Eskiden, çürük dokuyu uzaklaştırır, restorasyon laboratuvarda hazırlanana kadar kalan dokunun üzerini geçici bir dolgu malzemesi ile örterdik. Sonrasında hastanın birkaç gün içinde bizi arayarak geçici dolgu malzemesinin düştüğünden ya da uykusunda yanlışlıkla yuttuğundan şikayet ettiği çok olurdu. Bu durumda mecburen hastayı yeniden kliniğe çağırıp geçici dolgusunu daimi restorasyonu hazır olana kadar yenilememiz gerekirdi. Bu tür sıkıntılar da artık dijital diş hekimliği sayesinde geride kaldı. Silikon ölçü gibi hastaları rahatsız eden uygulamalara gerek kalmıyor. Hastalar ölçü kaşığını dakikalar boyunca ısırmıyorlar. Böylece ağızlarının uyuşması ya da çenelerinin ağrımasının önüne geçilmiş olur. Dijital teknoloji yönteminde diş hekimi küçük bir kamera yardımıyla saniyeler içerisinde hastanın dişlerinin görüntüsünü alır ve bilgisayara aktarılır. Ayrıca dijital teknoloji sistemiyle üretilen restorasyonlar, en uzun ömürlü restorasyon türlerindendir. Bu, uzun süreli klinik çalışmalarla kanıtlanmıştır.
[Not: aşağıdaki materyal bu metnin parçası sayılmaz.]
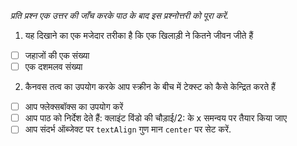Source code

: _प्रति प्रश्न एक उत्तर की जाँच करके पाठ के बाद इस प्रश्नोत्तरी को पूरा करें._

1. यह दिखाने का एक मजेदार तरीका है कि एक खिलाड़ी ने कितने जीवन जीते हैं

- [ ] जहाजों की एक संख्या
- [ ] एक दशमलव संख्या

2. कैनवस तत्व का उपयोग करके आप स्क्रीन के बीच में टेक्स्ट को कैसे केन्द्रित करते हैं

- [ ] आप फ्लेक्सबॉक्स का उपयोग करें
- [ ] आप पाठ को निर्देश देते हैं: क्लाइंट विंडो की चौड़ाई/2: के x समन्वय पर तैयार किया जाए
- [ ] आप संदर्भ ऑब्जेक्ट पर `textAlign` गुण मान `center` पर सेट करें.
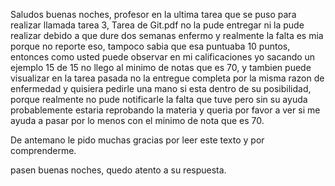 Saludos buenas noches, profesor en la ultima tarea que se puso para realizar llamada tarea 3, Tarea de Git.pdf no la pude entregar ni la pude realizar debido a que dure dos semanas enfermo y realmente la falta es mia porque no reporte eso, tampoco sabia que esa puntuaba 10 puntos,
entonces como usted puede observar en mi calificaciones yo sacando un ejemplo 15 de 15 no llego al minimo de notas que es 70, y tambien puede visualizar en la tarea pasada no la entregue completa por la misma razon de enfermedad y quisiera pedirle una mano si esta dentro de su posibilidad,
porque realmente no pude notificarle la falta que tuve pero sin su ayuda probablemente estaria reprobando la materia y queria por favor a ver si me ayuda a pasar por lo menos con el minimo de nota que es 70.

De antemano le pido muchas gracias por leer este texto y por comprenderme.

pasen buenas noches, quedo atento a su respuesta.
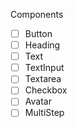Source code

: Components

- [ ] Button
- [ ] Heading
- [ ] Text
- [ ] TextInput
- [ ] Textarea
- [ ] Checkbox
- [ ] Avatar
- [ ] MultiStep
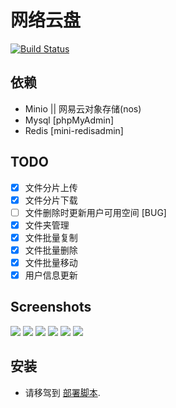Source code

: # 网络云盘
[![Build Status](https://www.travis-ci.org/wq1019/cloud_disk.svg?branch=master)](https://www.travis-ci.org/wq1019/cloud_disk)
## 依赖
- Minio || 网易云对象存储(nos)
- Mysql [phpMyAdmin]
- Redis [mini-redisadmin]
## TODO
- [x] 文件分片上传
- [x] 文件分片下载
- [ ] 文件删除时更新用户可用空间 [BUG]
- [x] 文件夹管理
- [x] 文件批量复制
- [x] 文件批量删除
- [x] 文件批量移动
- [x] 用户信息更新
## Screenshots
<img src="https://github.com/wq1019/cloud_disk/blob/master/screenshots/home.png" />
<img src="https://github.com/wq1019/cloud_disk/blob/master/screenshots/login.png" />
<img src="https://github.com/wq1019/cloud_disk/blob/master/screenshots/download.png" />
<img src="https://github.com/wq1019/cloud_disk/blob/master/screenshots/upload.png" />
<img src="https://github.com/wq1019/cloud_disk/blob/master/screenshots/success.png" />
<img src="https://github.com/wq1019/cloud_disk/blob/master/screenshots/queue.png" />

## 安装
- 请移驾到 [部署脚本](https://github.com/wq1019/cloud-disk-deply.git). 
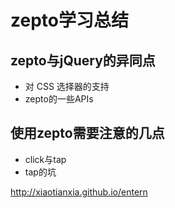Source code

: # zepto学习总结
## zepto与jQuery的异同点
* 对 CSS 选择器的支持
*  zepto的一些APIs
## 使用zepto需要注意的几点
* click与tap
* tap的坑

http://xiaotianxia.github.io/entern

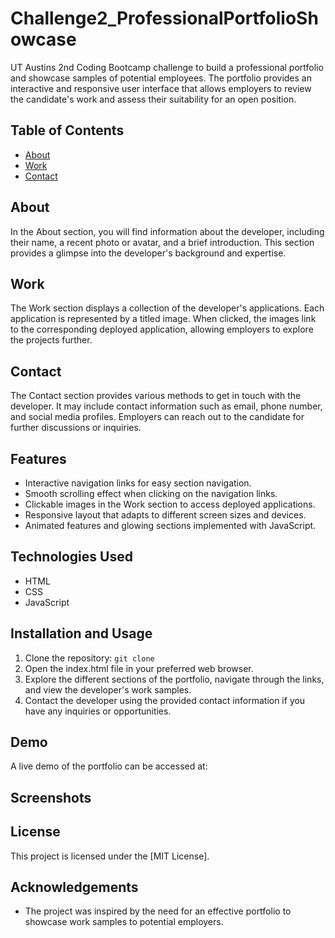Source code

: # Challenge2_ProfessionalPortfolioShowcase
UT Austins 2nd Coding Bootcamp challenge to build a professional portfolio and showcase samples of potential employees.
The portfolio provides an interactive and responsive user interface that allows employers to review the candidate's work and assess their suitability for an open position.

## Table of Contents
- [About](#about)
- [Work](#work)
- [Contact](#contact)

## About
In the About section, you will find information about the developer, including their name, a recent photo or avatar, and a brief introduction. This section provides a glimpse into the developer's background and expertise.

## Work
The Work section displays a collection of the developer's applications. Each application is represented by a titled image. When clicked, the images link to the corresponding deployed application, allowing employers to explore the projects further.

## Contact
The Contact section provides various methods to get in touch with the developer. It may include contact information such as email, phone number, and social media profiles. Employers can reach out to the candidate for further discussions or inquiries.

## Features
- Interactive navigation links for easy section navigation.
- Smooth scrolling effect when clicking on the navigation links.
- Clickable images in the Work section to access deployed applications.
- Responsive layout that adapts to different screen sizes and devices.
- Animated features and glowing sections implemented with JavaScript.

## Technologies Used
- HTML
- CSS
- JavaScript

## Installation and Usage
1. Clone the repository: `git clone`
2. Open the index.html file in your preferred web browser.
3. Explore the different sections of the portfolio, navigate through the links, and view the developer's work samples.
4. Contact the developer using the provided contact information if you have any inquiries or opportunities.

## Demo
A live demo of the portfolio can be accessed at: 

## Screenshots

## License
This project is licensed under the [MIT License].

## Acknowledgements
- The project was inspired by the need for an effective portfolio to showcase work samples to potential employers.
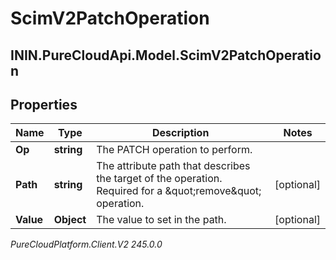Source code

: # ScimV2PatchOperation

## ININ.PureCloudApi.Model.ScimV2PatchOperation

## Properties

|Name | Type | Description | Notes|
|------------ | ------------- | ------------- | -------------|
| **Op** | **string** | The PATCH operation to perform. | |
| **Path** | **string** | The attribute path that describes the target of the operation. Required for a \&quot;remove\&quot; operation. | [optional] |
| **Value** | **Object** | The value to set in the path. | [optional] |



_PureCloudPlatform.Client.V2 245.0.0_
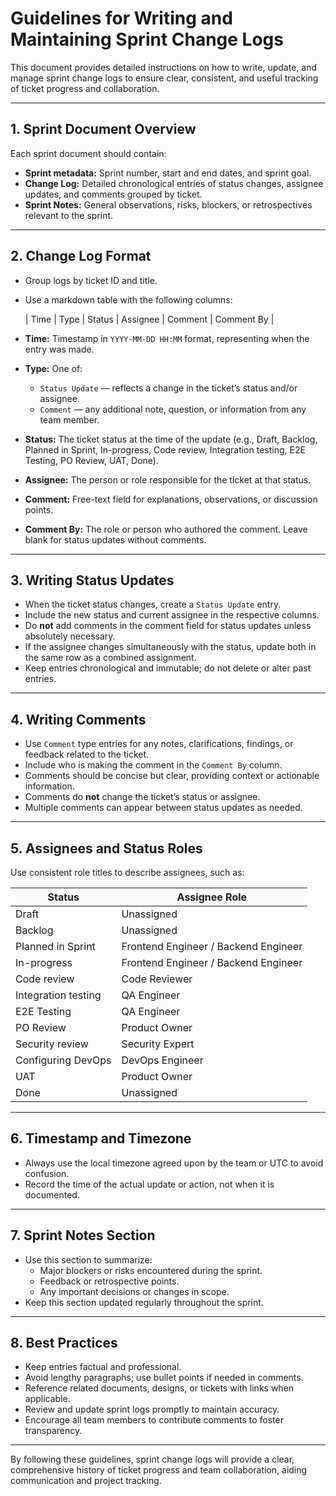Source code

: # Guidelines for Writing and Maintaining Sprint Change Logs

This document provides detailed instructions on how to write, update, and manage sprint change logs to ensure clear, consistent, and useful tracking of ticket progress and collaboration.

---

## 1. Sprint Document Overview

Each sprint document should contain:

- **Sprint metadata:** Sprint number, start and end dates, and sprint goal.
- **Change Log:** Detailed chronological entries of status changes, assignee updates, and comments grouped by ticket.
- **Sprint Notes:** General observations, risks, blockers, or retrospectives relevant to the sprint.

---

## 2. Change Log Format

- Group logs by ticket ID and title.
- Use a markdown table with the following columns:

  | Time           | Type          | Status            | Assignee          | Comment                                               | Comment By       |

- **Time:** Timestamp in `YYYY-MM-DD HH:MM` format, representing when the entry was made.
- **Type:** One of:
  - `Status Update` — reflects a change in the ticket’s status and/or assignee.
  - `Comment` — any additional note, question, or information from any team member.
- **Status:** The ticket status at the time of the update (e.g., Draft, Backlog, Planned in Sprint, In-progress, Code review, Integration testing, E2E Testing, PO Review, UAT, Done).
- **Assignee:** The person or role responsible for the ticket at that status.
- **Comment:** Free-text field for explanations, observations, or discussion points.
- **Comment By:** The role or person who authored the comment. Leave blank for status updates without comments.

---

## 3. Writing Status Updates

- When the ticket status changes, create a `Status Update` entry.
- Include the new status and current assignee in the respective columns.
- Do **not** add comments in the comment field for status updates unless absolutely necessary.
- If the assignee changes simultaneously with the status, update both in the same row as a combined assignment.
- Keep entries chronological and immutable; do not delete or alter past entries.

---

## 4. Writing Comments

- Use `Comment` type entries for any notes, clarifications, findings, or feedback related to the ticket.
- Include who is making the comment in the `Comment By` column.
- Comments should be concise but clear, providing context or actionable information.
- Comments do **not** change the ticket’s status or assignee.
- Multiple comments can appear between status updates as needed.

---

## 5. Assignees and Status Roles

Use consistent role titles to describe assignees, such as:

| Status              | Assignee Role         |
|---------------------|-----------------------|
| Draft               | Unassigned            |
| Backlog             | Unassigned            |
| Planned in Sprint    | Frontend Engineer / Backend Engineer |
| In-progress         | Frontend Engineer / Backend Engineer |
| Code review         | Code Reviewer         |
| Integration testing | QA Engineer           |
| E2E Testing         | QA Engineer           |
| PO Review           | Product Owner         |
| Security review     | Security Expert       |
| Configuring DevOps  | DevOps Engineer       |
| UAT                 | Product Owner         |
| Done                | Unassigned            |

---

## 6. Timestamp and Timezone

- Always use the local timezone agreed upon by the team or UTC to avoid confusion.
- Record the time of the actual update or action, not when it is documented.

---

## 7. Sprint Notes Section

- Use this section to summarize:
  - Major blockers or risks encountered during the sprint.
  - Feedback or retrospective points.
  - Any important decisions or changes in scope.
- Keep this section updated regularly throughout the sprint.

---

## 8. Best Practices

- Keep entries factual and professional.
- Avoid lengthy paragraphs; use bullet points if needed in comments.
- Reference related documents, designs, or tickets with links when applicable.
- Review and update sprint logs promptly to maintain accuracy.
- Encourage all team members to contribute comments to foster transparency.

---

By following these guidelines, sprint change logs will provide a clear, comprehensive history of ticket progress and team collaboration, aiding communication and project tracking.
     Dijital teknoloji sisteminin avantajları:
      Her şeyden önce zaman tasarrufu sağlar.
      Dijital teknoloji sistemiyle restorasyon, sadece bir tedavi seansında tasarlanır, üretilir ve hastaya uygulanır.
      Hastaların tedavi olabilmek için kliniğe birkaç hafta boyunca birden çok kez gitmesine gerek kalmaz.
      Hastalar ağızlarında geçici bir dolgu malzemesi ile nihai protezleri hazır olana kadar gezmek zorunda kalmazlar.
     Özellikle şehirdışı veya yurtdışından gelen kısıtlı süresi olan hastalar için çok hızlı bir şekilde tedavinin bazen gün içerisinde bile tamamlanabilmesine imkan sağlar.
     Öğürme refleksi olan hastalar için klasik yöntemde kaşık ve silikonlarla ölçü almak oldukça zor olabilirken, dijital sistemde sadece ağız içinden kamera yardımıyla ölçü rahatlıkla alınabiliyor.